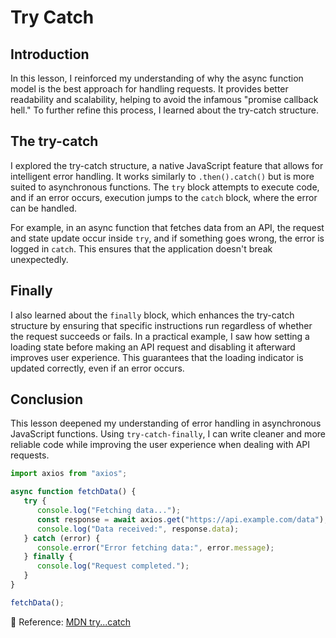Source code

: # Try Catch

## Introduction  
In this lesson, I reinforced my understanding of why the async function model is the best approach for handling requests. It provides better readability and scalability, helping to avoid the infamous "promise callback hell." To further refine this process, I learned about the try-catch structure.  

## The try-catch  
I explored the try-catch structure, a native JavaScript feature that allows for intelligent error handling. It works similarly to `.then().catch()` but is more suited to asynchronous functions. The `try` block attempts to execute code, and if an error occurs, execution jumps to the `catch` block, where the error can be handled.  

For example, in an async function that fetches data from an API, the request and state update occur inside `try`, and if something goes wrong, the error is logged in `catch`. This ensures that the application doesn't break unexpectedly.  

## Finally  
I also learned about the `finally` block, which enhances the try-catch structure by ensuring that specific instructions run regardless of whether the request succeeds or fails. In a practical example, I saw how setting a loading state before making an API request and disabling it afterward improves user experience. This guarantees that the loading indicator is updated correctly, even if an error occurs.  

## Conclusion  
This lesson deepened my understanding of error handling in asynchronous JavaScript functions. Using `try-catch-finally`, I can write cleaner and more reliable code while improving the user experience when dealing with API requests.

```javascript
import axios from "axios";

async function fetchData() {
   try {
      console.log("Fetching data...");
      const response = await axios.get("https://api.example.com/data");
      console.log("Data received:", response.data);
   } catch (error) {
      console.error("Error fetching data:", error.message);
   } finally {
      console.log("Request completed.");
   }
}

fetchData();

```

🔗 Reference: [MDN try...catch](https://developer.mozilla.org/en-US/docs/Web/JavaScript/Reference/Statements/try...catch)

● Exercise prompt
Check each line of the entries, and copy the ones that contain "more".

● Problem solution
I explored the try-catch structure, a native JavaScript feature that allows for intelligent error handling. It works similarly to `.then().catch()` but is more suited to asynchronous functions. The `try` block attempts to execute code, and if an error occurs, execution jumps to the `catch` block, where the error can be handled.  
This lesson deepened my understanding of error handling in asynchronous JavaScript functions. Using `try-catch-finally`, I can write cleaner and more reliable code while improving the user experience when dealing with API requests.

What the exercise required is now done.